TikTok launches campaign against tanning
The social media campaign, 'Tanning. That's cooked' is "inviting TikTok creators to use humour and throw shade at tanning in their own authentic way," TikTok general manager Lee Hunter said. For Brad Canning, a TikTok creator with over 500,00 followers, sharing the message is "important" after losing his mum to stage four melanoma.
"It was extremely hard growing up with a sick mum, who was also a single mum trying to raise the kids, and seeing the effects melanoma had on her as well as the rest of my family," he said. "We can still enjoy an Aussie summer but we need to do it in a healthier way. After seeing my mum suffer throughout my entire childhood, I have definitely grown up being more sun smart."
Samantha Marshall on the mend
Ms Marshall is six months cancer-free thanks to a round of immunotherapy drugs— which help the body’s own immune cells fight the disease. Her sun-safety habits have also changed.

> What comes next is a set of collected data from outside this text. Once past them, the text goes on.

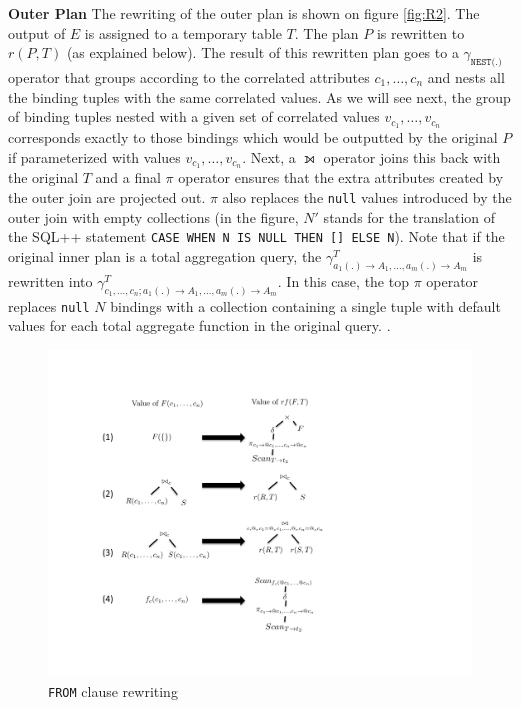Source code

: \textbf{Outer Plan} The rewriting of the outer plan is shown on figure \ref{fig:R2}. The output of $E$ is assigned to a temporary table $T$. The plan $P$ is rewritten to $r(P,T)$ (as explained below). The result of this rewritten plan goes to a $\gamma_{\texttt{NEST(.)}}$ operator that groups according to the correlated attributes $c_1, \dots, c_n$ and nests all the binding tuples with the same correlated values. As we will see next, the group of binding tuples nested with a given set of correlated values $v_{c_1}, \dots, v_{c_n}$ corresponds exactly to those bindings which would be outputted by the original $P$ if parameterized with values  $v_{c_1}, \dots, v_{c_n}$. Next, a $\leftouterjoin$ operator joins this back with the original $T$ and a final $\pi$ operator ensures that the extra attributes created by the outer join are projected out. $\pi$ also replaces the \texttt{null} values introduced by the outer join with empty collections (in the figure, $N'$ stands for the translation of the SQL++ statement \texttt{CASE WHEN N IS NULL THEN [] ELSE N}). Note that if the original inner plan is a total aggregation query, the $\gamma^T_{a_1(.) \rightarrow A_1, \dots, a_m(.) \rightarrow A_m}$ is rewritten into $\gamma^T_{c_1, \dots, c_n; a_1(.) \rightarrow A_1, \dots, a_m(.) \rightarrow A_m}$. In this case, the top $\pi$ operator replaces \texttt{null} $N$ bindings with a collection containing a single tuple with default values for each total aggregate function in the original query. .

\begin{figure}[h]
\centering
\caption{\texttt{FROM} clause rewriting \label{fig:from-items}}
\includegraphics[width=\linewidth]{images/F_RF.pdf}
\end{figure}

She welcomes TikTok's push to ban tanning culture, and said seeing people deliberately destroying their skin is "really sad and quite scary".
"I want to reach over grab them on the shoulders and say stop it," she said. "It's like being a non-smoker with lung cancer watching someone who smokes — it’s almost offensive," she added.
Throughout summer, anyone who searches a hashtag relating to summer sun or tanning will see the 'Tanning. That's Cooked.' banner, and will be provided with information that outlines the dangers of tanning, with links to the Melanoma Institute.
Spotting melanoma with ABCDE
Mr Browne said there are people who still see tanning as "healthy". But the reality is "tanning is the body’s own way of trying to protect itself," he said. "It's the skin cells in trauma."
He said knowing what to look for is key to detecting skin cancer early — and the ABCDE approach will help with that.
A = Asymmetry. If the mole is not symmetrical that’s a sign something is moving or shifting.
B = Border. If it has a jagged edge, not a round border, that’s potentially a sign.
C = Colour. Melanoma can vary in colour but deep blues and blacks, or a different coloured mole could be worrying.
D = Diameter. Markings that are about 6mm or more should be checked.
E = Evolving. Look for any changes in moles or markings and if things are changing, particularly if changing rapidly, always get that checked out.
"If melanoma is detected early, you tend to have a very good prognosis," he added. "Know the skin you’re in and check regularly."